• _WHAT YOU SHOULD DO_
Copy the records below exactly as they appear.

[Data entries]
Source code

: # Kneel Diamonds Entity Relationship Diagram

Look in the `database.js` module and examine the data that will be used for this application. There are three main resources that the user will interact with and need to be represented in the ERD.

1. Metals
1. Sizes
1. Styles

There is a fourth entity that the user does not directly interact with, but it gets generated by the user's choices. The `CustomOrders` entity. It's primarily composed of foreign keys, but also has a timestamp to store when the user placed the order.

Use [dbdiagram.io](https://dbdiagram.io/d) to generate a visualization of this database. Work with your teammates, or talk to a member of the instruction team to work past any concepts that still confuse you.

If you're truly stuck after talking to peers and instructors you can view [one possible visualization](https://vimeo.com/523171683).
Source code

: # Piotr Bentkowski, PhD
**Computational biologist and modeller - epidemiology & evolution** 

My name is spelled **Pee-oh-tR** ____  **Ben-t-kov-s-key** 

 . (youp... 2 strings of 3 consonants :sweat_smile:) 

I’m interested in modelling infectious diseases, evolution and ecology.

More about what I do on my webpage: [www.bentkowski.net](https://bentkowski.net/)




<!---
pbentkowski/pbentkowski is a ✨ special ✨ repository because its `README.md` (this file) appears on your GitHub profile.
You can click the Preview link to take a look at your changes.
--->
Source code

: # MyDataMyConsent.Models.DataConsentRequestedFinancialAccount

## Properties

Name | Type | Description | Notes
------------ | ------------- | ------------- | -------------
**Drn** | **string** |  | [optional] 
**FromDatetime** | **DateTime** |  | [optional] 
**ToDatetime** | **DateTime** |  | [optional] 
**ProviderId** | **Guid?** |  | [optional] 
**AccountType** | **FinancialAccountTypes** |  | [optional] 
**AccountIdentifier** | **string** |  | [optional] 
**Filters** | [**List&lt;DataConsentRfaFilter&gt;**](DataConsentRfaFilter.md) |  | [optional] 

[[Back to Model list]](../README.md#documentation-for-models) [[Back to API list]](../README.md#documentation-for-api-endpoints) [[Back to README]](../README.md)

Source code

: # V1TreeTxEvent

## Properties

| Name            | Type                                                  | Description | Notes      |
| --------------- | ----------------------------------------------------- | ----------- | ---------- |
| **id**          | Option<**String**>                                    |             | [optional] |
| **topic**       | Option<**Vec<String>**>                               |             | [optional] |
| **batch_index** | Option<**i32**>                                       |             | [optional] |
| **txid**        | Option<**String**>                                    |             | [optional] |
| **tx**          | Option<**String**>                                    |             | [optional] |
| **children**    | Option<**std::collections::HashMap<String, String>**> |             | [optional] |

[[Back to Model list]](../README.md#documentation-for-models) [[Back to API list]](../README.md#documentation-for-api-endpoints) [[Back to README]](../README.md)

• _ANSWER BOX_
Source code

: # Kneel Diamonds Entity Relationship Diagram

Look in the `database.js` module and examine the data that will be used for this application. There are three main resources that the user will interact with and need to be represented in the ERD.

1. Metals
1. Sizes
1. Styles

There is a fourth entity that the user does not directly interact with, but it gets generated by the user's choices. The `CustomOrders` entity. It's primarily composed of foreign keys, but also has a timestamp to store when the user placed the order.

Use [dbdiagram.io](https://dbdiagram.io/d) to generate a visualization of this database. Work with your teammates, or talk to a member of the instruction team to work past any concepts that still confuse you.

If you're truly stuck after talking to peers and instructors you can view [one possible visualization](https://vimeo.com/523171683).
Source code

: # Piotr Bentkowski, PhD
**Computational biologist and modeller - epidemiology & evolution** 

My name is spelled **Pee-oh-tR** ____  **Ben-t-kov-s-key** 

 . (youp... 2 strings of 3 consonants :sweat_smile:) 

I’m interested in modelling infectious diseases, evolution and ecology.

More about what I do on my webpage: [www.bentkowski.net](https://bentkowski.net/)




<!---
pbentkowski/pbentkowski is a ✨ special ✨ repository because its `README.md` (this file) appears on your GitHub profile.
You can click the Preview link to take a look at your changes.
--->
Source code

: # MyDataMyConsent.Models.DataConsentRequestedFinancialAccount

## Properties

Name | Type | Description | Notes
------------ | ------------- | ------------- | -------------
**Drn** | **string** |  | [optional] 
**FromDatetime** | **DateTime** |  | [optional] 
**ToDatetime** | **DateTime** |  | [optional] 
**ProviderId** | **Guid?** |  | [optional] 
**AccountType** | **FinancialAccountTypes** |  | [optional] 
**AccountIdentifier** | **string** |  | [optional] 
**Filters** | [**List&lt;DataConsentRfaFilter&gt;**](DataConsentRfaFilter.md) |  | [optional] 

[[Back to Model list]](../README.md#documentation-for-models) [[Back to API list]](../README.md#documentation-for-api-endpoints) [[Back to README]](../README.md)

Source code

: # V1TreeTxEvent

## Properties

| Name            | Type                                                  | Description | Notes      |
| --------------- | ----------------------------------------------------- | ----------- | ---------- |
| **id**          | Option<**String**>                                    |             | [optional] |
| **topic**       | Option<**Vec<String>**>                               |             | [optional] |
| **batch_index** | Option<**i32**>                                       |             | [optional] |
| **txid**        | Option<**String**>                                    |             | [optional] |
| **tx**          | Option<**String**>                                    |             | [optional] |
| **children**    | Option<**std::collections::HashMap<String, String>**> |             | [optional] |

[[Back to Model list]](../README.md#documentation-for-models) [[Back to API list]](../README.md#documentation-for-api-endpoints) [[Back to README]](../README.md)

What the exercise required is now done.